TASK TO CARRY OUT: Give the number of lines in the data that hold the string "numerique". Nothing else is needed.

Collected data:
========================================================================
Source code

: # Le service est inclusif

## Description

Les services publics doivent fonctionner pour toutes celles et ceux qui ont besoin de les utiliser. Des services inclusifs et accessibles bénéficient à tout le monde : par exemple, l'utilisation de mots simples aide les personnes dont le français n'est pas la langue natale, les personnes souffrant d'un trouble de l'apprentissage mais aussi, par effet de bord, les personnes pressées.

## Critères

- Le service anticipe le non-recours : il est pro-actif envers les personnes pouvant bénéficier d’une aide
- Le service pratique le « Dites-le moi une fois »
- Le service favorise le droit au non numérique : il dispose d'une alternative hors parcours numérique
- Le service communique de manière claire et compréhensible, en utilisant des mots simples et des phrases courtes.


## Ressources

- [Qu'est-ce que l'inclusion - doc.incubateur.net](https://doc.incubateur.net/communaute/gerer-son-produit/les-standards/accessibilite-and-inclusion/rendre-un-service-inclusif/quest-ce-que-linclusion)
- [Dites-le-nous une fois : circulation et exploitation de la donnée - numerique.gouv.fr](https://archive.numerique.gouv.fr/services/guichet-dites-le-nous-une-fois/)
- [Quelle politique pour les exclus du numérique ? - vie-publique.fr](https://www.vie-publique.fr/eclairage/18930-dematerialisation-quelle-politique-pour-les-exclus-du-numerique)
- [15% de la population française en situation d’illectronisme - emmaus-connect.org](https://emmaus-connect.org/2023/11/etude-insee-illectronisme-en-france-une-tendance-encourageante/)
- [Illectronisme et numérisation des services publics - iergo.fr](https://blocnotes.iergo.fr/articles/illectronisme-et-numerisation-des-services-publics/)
========================================================================
RESULT OF THIS TASK: 2